This is true! And also where the consistency ends.

The advantage of speaking in qualified statements is you can highlight the sentence before the “but” in the 20th century and the sentences after the “but” in the 21st century and call yourself consistent regardless of the substantive distinction. Turley takes full advantage of this in his response.

Because in the Clinton impeachment, while the House ultimately went forward with perjury allegations, he testified that, “If you decide that certain acts do not rise to impeachable offenses, you will expand the space for executive conduct,” and that the impeachment was justified because “he has deprived himself of the perceived legitimacy to govern.”

Of the Trump impeachment of charges of obstruction — also an indictable offense — Turley explains, “Nevertheless, I opposed impeachment on this record as incomplete and insufficient for submission to the Senate.”

Note that he wasn’t saying “I thought the House would lose on this record,” he was saying “the House shouldn’t be allowed to bring the case on this ‘insufficient’ record.” That’s a critical distinction. One might say the Senate trial is the place for hashing this out.

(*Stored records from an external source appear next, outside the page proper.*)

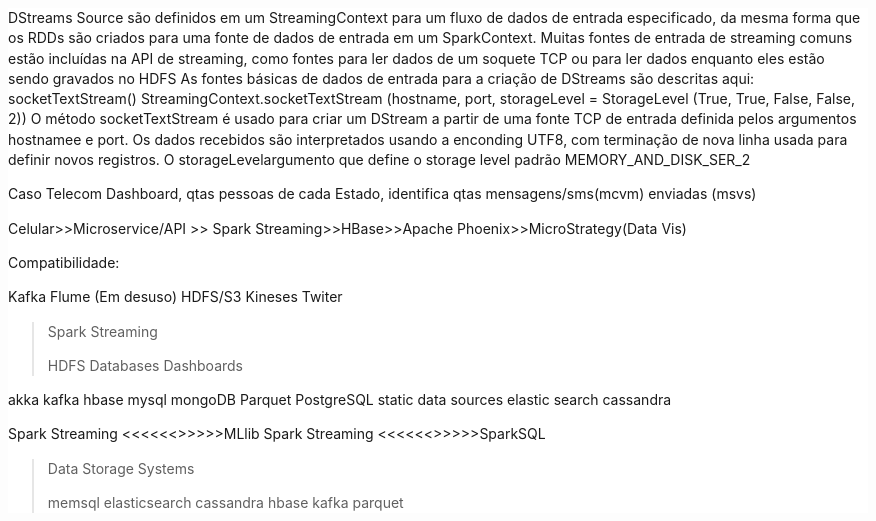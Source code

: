 DStreams Source são definidos em um StreamingContext para um fluxo de dados de entrada especificado, da mesma forma que os RDDs são criados para uma fonte de dados de entrada em um SparkContext. 
Muitas fontes de entrada de streaming comuns estão incluídas na API de streaming, como fontes para ler dados de um soquete TCP ou para ler dados enquanto eles estão sendo gravados no HDFS
As fontes básicas de dados de entrada para a criação de DStreams são descritas aqui:
socketTextStream()
StreamingContext.socketTextStream (hostname, port, storageLevel = StorageLevel (True, True, False, False, 2))
O método socketTextStream é usado para criar um DStream a partir de uma fonte TCP de entrada definida pelos argumentos hostnamee e port.
Os dados recebidos são interpretados usando a enconding UTF8, com terminação de nova linha usada para definir novos registros.
O storageLevelargumento que define o storage level padrão MEMORY_AND_DISK_SER_2



Caso Telecom
Dashboard, qtas pessoas de cada Estado, identifica qtas mensagens/sms(mcvm) enviadas (msvs)

Celular>>Microservice/API >> Spark Streaming>>HBase>>Apache Phoenix>>MicroStrategy(Data Vis)



Compatibilidade:

Kafka
Flume (Em desuso)
HDFS/S3
Kineses
Twiter
>
>Spark Streaming
>
>HDFS
>Databases
>Dashboards

akka
kafka
hbase
mysql
mongoDB
Parquet
PostgreSQL
static data sources
elastic search
cassandra
>>>>>>>>>>>>>>>>>>>
Spark Streaming <<<<<<>>>>>MLlib
Spark Streaming <<<<<<>>>>>SparkSQL
>
>Data Storage Systems
>
>memsql
>elasticsearch
>cassandra
>hbase
>kafka
>parquet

Regardless, the point is “criminal allegations and a vague lack of ‘perceived illegitimacy'” is enough for one while “an extensive record of an effort to obstruct Congress is too incomplete to even get a hearing before the Senate” in the other.

“Potato, To-mah-to” as they say.

It is, of course, ironic that Rep. Wild would instruct our graduating class on being righteous lawyers by making a demonstrably false allegation against one of their professors. Her attack on use of the law for “wrongful ends” is clearly based on her disagreement with my views.

Well, kind of, yeah. “Wrongful” in this case is a statement of opinion so it is clearly based on her disagreement. But not necessarily a disagreement over the views, as much as disagreement with the sliding scale employed whenever Turley applies facts to rule. Because the criticism of Turley’s impeachment shimmying isn’t that he asserted a diametrically opposed rule in both cases, but that when the House sought a strict interpretation, he offered an elastic standard that he sold as “heads they win, tails you lose” in back-to-back impeachments.

Deploying academic goodwill to advance a legal standard that affords maximum flexibility for cynical actors in order to maintain a brand of aloof contrarianism to market to cable news bookers isn’t really a virtue.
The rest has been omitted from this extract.